True, the brilliant campaigner can’t govern. But that’s a story for another time.
His critics’ postmortems will emphasize that Trump’s brightly burning campaign rallies were fueled by lies: Obama was Muslim, Obama wasn’t born here, global warming is a Chinese hoax, illegal immigrants are streaming across the border (years ago they were, no longer), police officers are the real victims (as opposed to the numerous black men they shoot).
These lies are scandalous. They ought to be remembered. But we shouldn’t let them overshadow Trump’s biggest lie of all: that he would be different, outside the ideological box of the two parties.
“Trump meets the textbook definition of an ideological moderate,” Doug Ahler and David Broockman wrote in the Washington Post last December. “Trump has the exact ‘moderate’ qualities that many pundits and political reformers yearn for in politicians: Many of Trump’s positions spurn party orthodoxy, yet are popular among voters. And like most voters — but unlike most party politicians — his positions don’t consistently hew to a familiar left-right philosophy.”

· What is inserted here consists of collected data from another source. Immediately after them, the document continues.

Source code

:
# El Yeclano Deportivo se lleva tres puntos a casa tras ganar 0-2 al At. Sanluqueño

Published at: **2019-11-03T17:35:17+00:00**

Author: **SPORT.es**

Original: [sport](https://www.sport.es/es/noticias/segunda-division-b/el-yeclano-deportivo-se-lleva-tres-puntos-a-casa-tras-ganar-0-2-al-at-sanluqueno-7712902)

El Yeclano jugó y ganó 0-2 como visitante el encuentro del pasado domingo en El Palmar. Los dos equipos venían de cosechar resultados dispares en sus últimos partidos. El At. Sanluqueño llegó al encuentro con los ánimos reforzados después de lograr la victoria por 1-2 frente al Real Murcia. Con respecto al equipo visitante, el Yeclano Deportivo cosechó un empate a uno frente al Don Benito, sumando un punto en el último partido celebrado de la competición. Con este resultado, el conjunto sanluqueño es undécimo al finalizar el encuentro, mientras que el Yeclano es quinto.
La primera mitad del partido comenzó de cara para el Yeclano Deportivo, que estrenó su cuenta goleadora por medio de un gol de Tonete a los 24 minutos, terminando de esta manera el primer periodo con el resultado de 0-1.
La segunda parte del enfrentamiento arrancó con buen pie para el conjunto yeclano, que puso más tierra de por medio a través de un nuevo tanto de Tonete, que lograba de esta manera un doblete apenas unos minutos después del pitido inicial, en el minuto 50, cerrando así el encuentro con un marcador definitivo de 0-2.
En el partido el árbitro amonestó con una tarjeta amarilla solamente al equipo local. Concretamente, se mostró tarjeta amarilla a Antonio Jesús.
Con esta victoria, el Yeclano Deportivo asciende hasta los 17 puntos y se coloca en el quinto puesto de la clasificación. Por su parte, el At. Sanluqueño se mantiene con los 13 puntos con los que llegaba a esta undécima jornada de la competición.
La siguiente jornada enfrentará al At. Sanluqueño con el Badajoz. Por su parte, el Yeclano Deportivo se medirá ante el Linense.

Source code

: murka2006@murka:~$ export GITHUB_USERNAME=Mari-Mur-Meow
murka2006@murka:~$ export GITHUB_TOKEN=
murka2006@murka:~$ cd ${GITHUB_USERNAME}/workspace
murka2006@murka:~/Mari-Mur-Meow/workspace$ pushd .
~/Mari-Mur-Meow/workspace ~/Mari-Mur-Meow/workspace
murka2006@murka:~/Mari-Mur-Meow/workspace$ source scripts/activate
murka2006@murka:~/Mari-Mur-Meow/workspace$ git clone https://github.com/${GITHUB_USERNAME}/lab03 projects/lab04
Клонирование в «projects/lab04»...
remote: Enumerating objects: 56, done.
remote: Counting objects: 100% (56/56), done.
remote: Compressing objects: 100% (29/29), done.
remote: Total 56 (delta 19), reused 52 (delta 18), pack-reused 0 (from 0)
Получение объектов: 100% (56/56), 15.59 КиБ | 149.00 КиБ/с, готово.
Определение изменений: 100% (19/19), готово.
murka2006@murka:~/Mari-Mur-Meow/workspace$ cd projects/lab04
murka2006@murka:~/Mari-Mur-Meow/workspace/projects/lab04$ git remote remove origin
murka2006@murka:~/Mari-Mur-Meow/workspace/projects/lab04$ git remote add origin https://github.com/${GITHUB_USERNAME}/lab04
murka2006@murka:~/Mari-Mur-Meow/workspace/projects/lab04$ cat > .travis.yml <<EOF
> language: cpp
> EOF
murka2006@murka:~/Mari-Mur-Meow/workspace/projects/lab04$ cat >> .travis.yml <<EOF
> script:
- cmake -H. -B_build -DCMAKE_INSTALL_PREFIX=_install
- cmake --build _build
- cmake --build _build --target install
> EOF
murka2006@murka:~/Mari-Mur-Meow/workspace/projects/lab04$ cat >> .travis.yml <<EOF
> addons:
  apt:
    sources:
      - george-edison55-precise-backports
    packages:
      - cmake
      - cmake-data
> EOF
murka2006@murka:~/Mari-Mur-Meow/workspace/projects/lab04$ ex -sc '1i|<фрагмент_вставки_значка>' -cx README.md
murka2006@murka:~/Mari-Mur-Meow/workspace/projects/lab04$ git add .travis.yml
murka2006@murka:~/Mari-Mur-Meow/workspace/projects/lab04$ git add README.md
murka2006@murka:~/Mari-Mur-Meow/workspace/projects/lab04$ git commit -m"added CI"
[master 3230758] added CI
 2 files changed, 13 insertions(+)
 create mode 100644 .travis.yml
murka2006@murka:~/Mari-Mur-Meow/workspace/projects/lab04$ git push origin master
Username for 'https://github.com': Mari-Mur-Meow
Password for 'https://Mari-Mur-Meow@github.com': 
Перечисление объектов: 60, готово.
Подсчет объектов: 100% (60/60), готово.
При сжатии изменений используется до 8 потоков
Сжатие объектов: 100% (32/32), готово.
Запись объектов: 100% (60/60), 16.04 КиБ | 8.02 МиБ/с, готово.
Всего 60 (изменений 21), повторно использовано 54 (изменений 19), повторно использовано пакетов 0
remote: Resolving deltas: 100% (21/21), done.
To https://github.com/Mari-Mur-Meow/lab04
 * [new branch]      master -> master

Trump promised a hodgepodge ideology, a “pick one from column D, pick one from column R” Chinese menu that appealed to many voters whose own values don’t neatly adhere to either major party platform. Who cares about doctrine? Let’s do what works.
As president, however, that turned out to be a lie.
Trump has governed to the far right. In fact, on just about every issue you can think of, Donald Trump has governed as the most extreme far-right politician of our lifetimes, and possibly in the history of the Republican Party.
Candidate Trump criticized North Carolina’s “bathroom law” and said Caitlyn Jenner could use whichever bathroom she wanted in Trump Tower. President Trump rescinded the right of transgender students to use the school restroom of their choice.
Flip, flop, from somewhat to right-wing conservative, over and over and over again.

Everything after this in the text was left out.